### TASK BRIEF:
Without copying the images, write out all the entries below verbatim.

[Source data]
%%

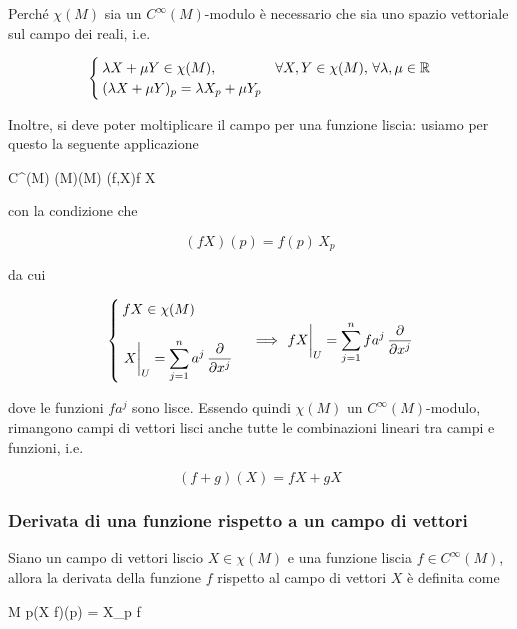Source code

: Perché $ \chi(M) $ sia un $ C^{\infty}(M) $-modulo è necessario che sia uno spazio vettoriale sul campo dei reali, i.e.

\begin{equation}
	\begin{cases}
		\lambda X + \mu Y \in \chi(M), & \forall X,Y \in \chi(M), \, \forall \lambda,\mu \in \mathbb{R}\\
		(\lambda X + \mu Y)_{p} = \lambda X_{p} + \mu Y_{p}
	\end{cases}
\end{equation}

Inoltre, si deve poter moltiplicare il campo per una funzione liscia: usiamo per questo la seguente applicazione

	{C^{\infty}(M) \times \chi(M)}{\chi(M)}
	{(f,X)}{f X}

con la condizione che

\begin{equation}
	(f X)(p) = f(p) \, X_{p}
\end{equation}

da cui

\begin{equation}
	\begin{cases}
		f X \in \chi(M) \\\\
		\displaystyle \eval{X}_{U} = \sum_{j=1}^{n} a^{j} \, \pdv{x^{j}}
	\end{cases} %
	\implies %
	\eval{f X}_{U} = \sum_{j=1}^{n} f a^{j} \, \pdv{x^{j}}
\end{equation}

dove le funzioni $ f a^{j} $ sono lisce. Essendo quindi $ \chi(M) $ un $ C^{\infty}(M) $-modulo, rimangono campi di vettori lisci anche tutte le combinazioni lineari tra campi e funzioni, i.e.

\begin{equation}
	(f+g)(X) = f X + g X
\end{equation}

\subsubsection{Derivata di una funzione rispetto a un campo di vettori}

Siano un campo di vettori liscio $ X \in \chi(M) $ e una funzione liscia $ f \in C^{\infty}(M) $, allora la derivata della funzione $ f $ rispetto al campo di vettori $ X $ è definita come

	{M}{\R}
	{p}{(X f)(p) = X_{p} f}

%%

### SOLUTION FOR THIS PROBLEM:
Source code

: Perché $ \chi(M) $ sia un $ C^{\infty}(M) $-modulo è necessario che sia uno spazio vettoriale sul campo dei reali, i.e.

\begin{equation}
	\begin{cases}
		\lambda X + \mu Y \in \chi(M), & \forall X,Y \in \chi(M), \, \forall \lambda,\mu \in \mathbb{R}\\
		(\lambda X + \mu Y)_{p} = \lambda X_{p} + \mu Y_{p}
	\end{cases}
\end{equation}

Inoltre, si deve poter moltiplicare il campo per una funzione liscia: usiamo per questo la seguente applicazione

	{C^{\infty}(M) \times \chi(M)}{\chi(M)}
	{(f,X)}{f X}

con la condizione che

\begin{equation}
	(f X)(p) = f(p) \, X_{p}
\end{equation}

da cui

\begin{equation}
	\begin{cases}
		f X \in \chi(M) \\\\
		\displaystyle \eval{X}_{U} = \sum_{j=1}^{n} a^{j} \, \pdv{x^{j}}
	\end{cases} %
	\implies %
	\eval{f X}_{U} = \sum_{j=1}^{n} f a^{j} \, \pdv{x^{j}}
\end{equation}

dove le funzioni $ f a^{j} $ sono lisce. Essendo quindi $ \chi(M) $ un $ C^{\infty}(M) $-modulo, rimangono campi di vettori lisci anche tutte le combinazioni lineari tra campi e funzioni, i.e.

\begin{equation}
	(f+g)(X) = f X + g X
\end{equation}

\subsubsection{Derivata di una funzione rispetto a un campo di vettori}

Siano un campo di vettori liscio $ X \in \chi(M) $ e una funzione liscia $ f \in C^{\infty}(M) $, allora la derivata della funzione $ f $ rispetto al campo di vettori $ X $ è definita come

	{M}{\R}
	{p}{(X f)(p) = X_{p} f}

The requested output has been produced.